Critical Evaluation
If ever a story depended more on its telling than on the tale, Djuna Barnes’s Nightwood is that story. The plot of Nightwood contains traditional elements such as an array of interesting characterizations, narrative twists that are suspenseful if no doubt also puzzling, and a not inconsiderable measure of humor and insight into the human condition. Yet those elements seem to be present only in the most elliptical manner, as if the author’s real aim is not to be telling a story at all.
Barnes is, by most definitions of the term, a modernist writer essaying modernist themes and issues. Like other avant-garde literature of the period, Nightwood includes confrontations of cultural values; breakdowns in the social order as traditional class structures decay; daring sexual-psychological interpretations of human character and motivation; and a keen, almost morbid attention to eccentric and morally outrageous behavior. Even Nightwood’s surrealism, as in O’Connor’s monologues, is in keeping with contemporary literary trends and techniques.

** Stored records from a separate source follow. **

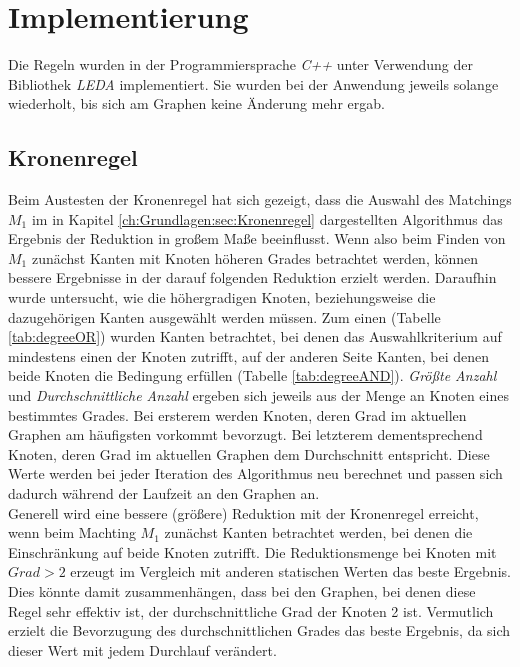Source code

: 
\chapter{Implementierung}
\label{ch:Implementierung}


Die Regeln wurden in der Programmiersprache \emph{C++} unter Verwendung der Bibliothek \emph{LEDA} \cite{manual} implementiert. Sie wurden bei der Anwendung jeweils solange wiederholt, bis sich am Graphen keine Änderung mehr ergab. 

\section{Kronenregel}
\label{ch:Implementierung:sec:Kronenregel}

Beim Austesten der Kronenregel hat sich gezeigt, dass die Auswahl des Matchings $M_{1}$ im in Kapitel \ref{ch:Grundlagen:sec:Kronenregel} dargestellten Algorithmus das Ergebnis der Reduktion in großem Maße beeinflusst. Wenn also beim Finden von $M_{1}$ zunächst Kanten mit Knoten höheren Grades betrachtet werden, können bessere Ergebnisse in der darauf folgenden Reduktion erzielt werden. Daraufhin wurde untersucht, wie die höhergradigen Knoten, beziehungsweise die dazugehörigen Kanten ausgewählt werden müssen. Zum einen (Tabelle \ref{tab:degreeOR}) wurden Kanten betrachtet, bei denen das Auswahlkriterium auf mindestens einen der Knoten zutrifft, auf der anderen Seite Kanten, bei denen beide Knoten die Bedingung erfüllen (Tabelle \ref{tab:degreeAND}). \emph{Größte Anzahl} und \emph{Durchschnittliche Anzahl} ergeben sich jeweils aus der Menge an Knoten eines bestimmtes Grades. Bei ersterem werden Knoten, deren Grad im aktuellen Graphen am häufigsten vorkommt bevorzugt. Bei letzterem dementsprechend Knoten, deren Grad im aktuellen Graphen dem Durchschnitt entspricht. Diese Werte werden bei jeder Iteration des Algorithmus neu berechnet und passen sich dadurch während der Laufzeit an den Graphen an.\\ 
Generell wird eine bessere (größere) Reduktion mit der Kronenregel erreicht, wenn beim Machting $M_{1}$ zunächst Kanten betrachtet werden, bei denen die Einschränkung auf beide Knoten zutrifft. Die Reduktionsmenge bei Knoten mit $Grad>2$ erzeugt im Vergleich mit anderen statischen Werten das beste Ergebnis. Dies könnte damit zusammenhängen, dass bei den Graphen, bei denen diese Regel sehr effektiv ist, der durchschnittliche Grad der Knoten 2 ist. Vermutlich erzielt die Bevorzugung des durchschnittlichen Grades das beste Ergebnis, da sich dieser Wert mit jedem Durchlauf verändert.

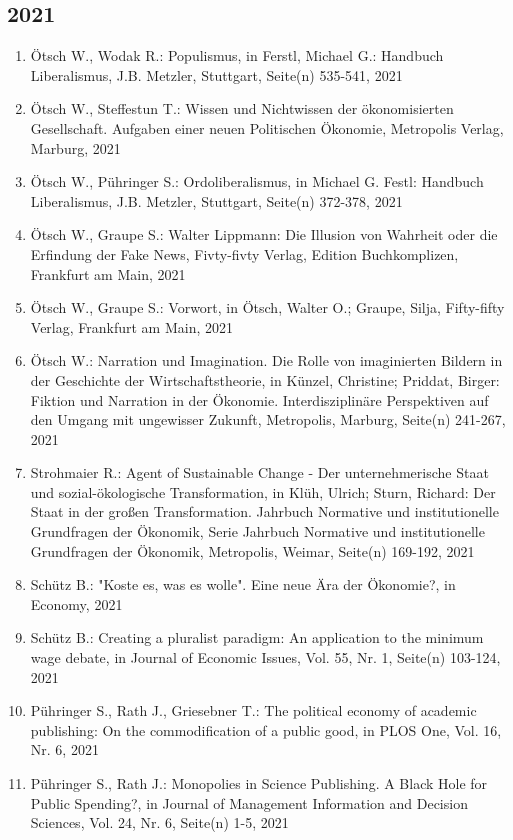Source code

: \subsection*{2021}
\begin{enumerate}
    	 \item Ötsch W., Wodak R.: Populismus, in Ferstl, Michael G.: Handbuch Liberalismus, J.B. Metzler, Stuttgart, Seite(n) 535-541, 2021
	 \item Ötsch W., Steffestun T.: Wissen und Nichtwissen der ökonomisierten Gesellschaft. Aufgaben einer neuen Politischen Ökonomie, Metropolis Verlag, Marburg, 2021
	 \item Ötsch W., Pühringer S.: Ordoliberalismus, in Michael G. Festl: Handbuch Liberalismus, J.B. Metzler, Stuttgart, Seite(n) 372-378, 2021
	 \item Ötsch W., Graupe S.: Walter Lippmann: Die Illusion von Wahrheit oder die Erfindung der Fake News, Fivty-fivty Verlag, Edition Buchkomplizen, Frankfurt am Main, 2021
	 \item Ötsch W., Graupe S.: Vorwort, in Ötsch, Walter O.; Graupe, Silja, Fifty-fifty Verlag, Frankfurt am Main, 2021
	 \item Ötsch W.: Narration und Imagination. Die Rolle von imaginierten Bildern in der Geschichte der Wirtschaftstheorie, in Künzel, Christine; Priddat, Birger: Fiktion und Narration in der Ökonomie. Interdisziplinäre Perspektiven auf den Umgang mit ungewisser Zukunft, Metropolis, Marburg, Seite(n) 241-267, 2021
	 \item Strohmaier R.: Agent of Sustainable Change - Der unternehmerische Staat und sozial-ökologische Transformation, in Klüh, Ulrich; Sturn, Richard: Der Staat in der großen Transformation. Jahrbuch Normative und institutionelle Grundfragen der Ökonomik, Serie Jahrbuch Normative und institutionelle Grundfragen der Ökonomik, Metropolis, Weimar, Seite(n) 169-192, 2021
	 \item Schütz B.: "Koste es, was es wolle". Eine neue Ära der Ökonomie?, in Economy, 2021
	 \item Schütz B.: Creating a pluralist paradigm: An application to the minimum wage debate, in Journal of Economic Issues, Vol. 55, Nr. 1, Seite(n) 103-124, 2021
	 \item Pühringer S., Rath J., Griesebner T.: The political economy of academic publishing: On the commodification of a public good, in PLOS One, Vol. 16, Nr. 6, 2021
	 \item Pühringer S., Rath J.: Monopolies in Science Publishing. A Black Hole for Public Spending?, in Journal of Management Information and Decision Sciences, Vol. 24, Nr. 6, Seite(n) 1-5, 2021

\end{enumerate}

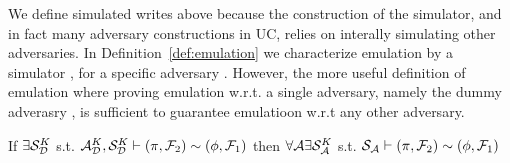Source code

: We define simulated writes above because the construction of the simulator, and in fact many adversary constructions in UC, relies on interally simulating other adversaries.
In Definition~\ref{def:emulation} we characterize emulation by a simulator \Simulator, for a specific adversary \Adversary.
However, the more useful definition of emulation where proving emulation w.r.t. a single adversary, namely the dummy adverasry \DummyAdv, is sufficient to guarantee emulatioon w.r.t any other adversary.

\begin{theorem}\label{thm:dummy}
If $\exists \mathcal{S}_{\mathcal{D}}^{K}$ s.t. $ \mathcal{A}_\mathcal{D}^K, \mathcal{S}_{\mathcal{D}}^K \vdash (\pi, \mathcal{F}_2) \sim (\phi, \mathcal{F}_1)$ then $\forall \mathcal{A} \exists \mathcal{S}_\mathcal{A}^K$ s.t. $\mathcal{S}_{\mathcal{A}} \vdash  (\pi, \mathcal{F}_2) \sim (\phi, \mathcal{F}_1)$ 
\end{theorem}

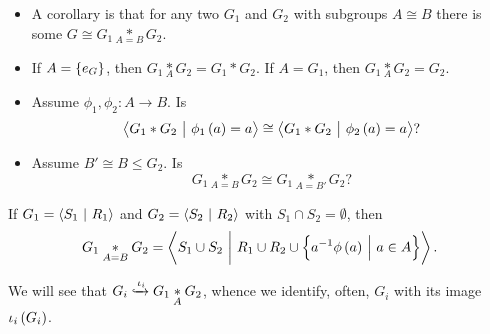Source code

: \begin{remark}
\hfill
\begin{itemize}
\item A corollary is that for any two $ G_1 $ and $ G_2 $ with subgroups $ A \cong B $ there is some $ G \cong G_1 \underset{A = B}{*} G_2 $.
\item If $ A = \cbr{e_G} $, then $ G_1 \underset{A}{*} G_2 = G_1 * G_2 $. If $ A = G_1 $, then $ G_1 \underset{A}{*} G_2 = G_2 $.
\end{itemize}
\end{remark}

\begin{exercise}
\hfill
\begin{itemize}
\item Assume $ \phi_1, \phi_2 : A \to B $. Is
$$ \abr{G_1 * G_2 \st \phi_1\br{a} = a} \cong \abr{G_1 * G_2 \st \phi_2\br{a} = a}? $$
\item Assume $ B' \cong B \le G_2 $. Is
$$ G_1 \underset{A = B}{*} G_2 \cong G_1 \underset{A = B'}{*} G_2? $$
\end{itemize}
\end{exercise}

\begin{exercise}
\label{ex:3.2.4}
If $ G_1 = \left\langle S_1 \ \middle| \  R_1 \right\rangle $ and $ G_2 = \left\langle S_2 \ \middle| \  R_2 \right\rangle $ with $ S_1 \cap S_2 = \emptyset $, then
$$ G_1 \underset{A = B}{*} G_2 = \abr{S_1 \cup S_2 \st R_1 \cup R_2 \cup \cbr{a^{-1}\phi\br{a} \st a \in A}}. $$
\end{exercise}

We will see that $ G_i \xhookrightarrow{\iota_i} G_1 \underset{A}{*} G_2 $, whence we identify, often, $ G_i $ with its image $ \iota_i\br{G_i} $.

\pagebreak


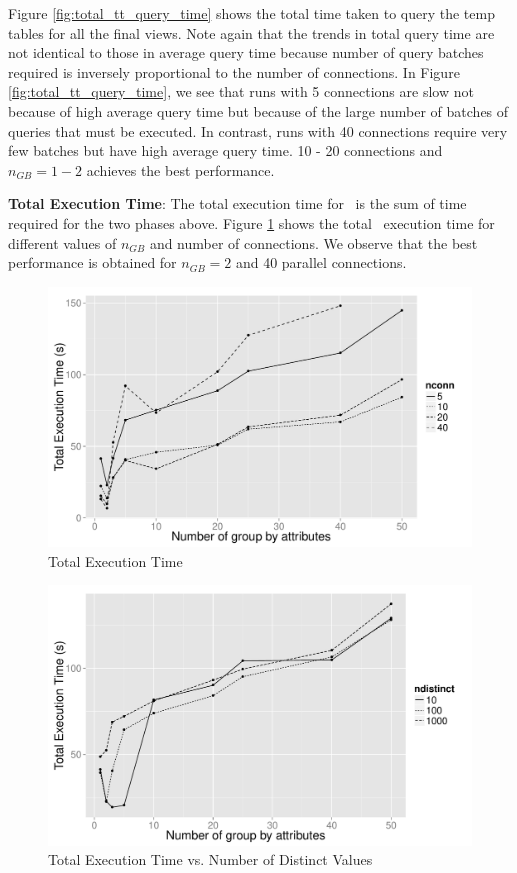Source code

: Figure \ref{fig:total_tt_query_time} shows the total time taken to query the
temp tables for all the final views. Note again that the trends in total query
time are not identical to those in average query time because number of query
batches required is inversely proportional to the number of connections.
In Figure \ref{fig:total_tt_query_time}, we see that runs with 5 connections are
slow not because of high average query time but because of the large number of
batches of queries that must be executed. In contrast, runs with 40 connections
require very few batches but have high average query time. 10 - 20 connections
and $n_{GB}=1-2$ achieves the best performance.



{\bf Total Execution Time}: The total execution time for \SeeDB\ is the sum of
time required for the two phases above. Figure \ref{fig:total_time} shows the
total \SeeDB\ execution time for different values of $n_{GB}$ and number of
connections. We observe that the best performance is obtained for
$n_{GB}=2$ and 40 parallel connections.

\begin{figure}[h]
     \centering
    \includegraphics[width=12cm]{Images/mult_gb_total.pdf}
    \caption{Total Execution Time}
  \label{fig:total_time}
\end{figure}

\begin{figure}[h]
  \centering
    \includegraphics[width=12cm]{Images/mult_gb_diff_distinct.pdf}
    \caption{Total Execution Time vs. Number of Distinct Values} 
  \label{fig:total_time_diff_distinct}

\end{figure}

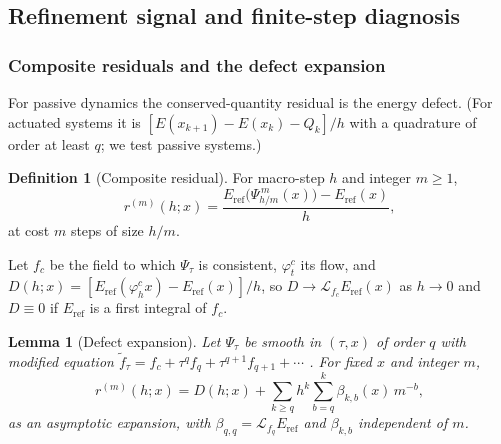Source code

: \documentclass[10pt]{article}
\newtheorem{lemma}{Lemma}
\theoremstyle{definition}
\newtheorem{definition}{Definition}
\newcommand{\Lie}{\mathcal{L}}
\newcommand{\Eref}{E_{\mathrm{ref}}}
\begin{document}
\subsection{Refinement signal and finite-step diagnosis}\label{sec:refinement}

\subsubsection{Composite residuals and the defect expansion}

For passive dynamics the conserved-quantity residual is the energy defect.
(For actuated systems it is $[E(x_{k+1})-E(x_k)-Q_k]/h$ with a quadrature
of order at least $q$; we test passive systems.)

\begin{definition}[Composite residual]
For macro-step $h$ and integer $m\ge1$,
\begin{equation}\label{eq:rm}
  r^{(m)}(h;x)=\frac{\Eref\big(\Psi_{h/m}^{\,m}(x)\big)-\Eref(x)}{h},
\end{equation}
at cost $m$ steps of size $h/m$.
\end{definition}

Let $f_c$ be the field to which $\Psi_\tau$ is consistent, $\varphi^c_t$ its
flow, and $D(h;x)=[\Eref(\varphi^c_h x)-\Eref(x)]/h$, so
$D\to\Lie_{f_c}\Eref(x)$ as $h\to0$ and $D\equiv0$ if $\Eref$ is a first
integral of $f_c$.

\begin{lemma}[Defect expansion]\label{lem:defect}
Let $\Psi_\tau$ be smooth in $(\tau,x)$ of order $q$ with modified equation
$\tilde f_\tau=f_c+\tau^qf_q+\tau^{q+1}f_{q+1}+\cdots$
\citep[Ch.~IX]{hairer2006geometric}. For fixed $x$ and integer $m$,
\begin{equation}\label{eq:defect}
  r^{(m)}(h;x)=D(h;x)+\sum_{k\ge q}h^k\sum_{b=q}^{k}\beta_{k,b}(x)\,m^{-b},
\end{equation}
as an asymptotic expansion, with $\beta_{q,q}=\Lie_{f_q}\Eref$ and
$\beta_{k,b}$ independent of $m$.
\end{lemma}
\end{document}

Yet Nightwood is a rare creation even for an epoch of experimentation in fiction. The novel nags the reader with the suggestion of a meaning that is, like that of the more traditional novel, inherent in the characters and in the way they work out their moral dilemmas. It is possible that Nightwood’s real achievement is the almost perfect blending of form and content, so that the story and its telling are inseparable and all enveloping, while at the same time, the vigor of the language belies the paucity of moral imperatives.
Language—both the language of the author’s narrative line and the language within that narrative in which the characters communicate their feelings, values, and ideas (and misgivings, confusions, and desires)—is so much a theme of the novel that it is almost a character. It is by and through language that the night, an age-old metaphor for mystery and terror, is given human shape and made a human habitation.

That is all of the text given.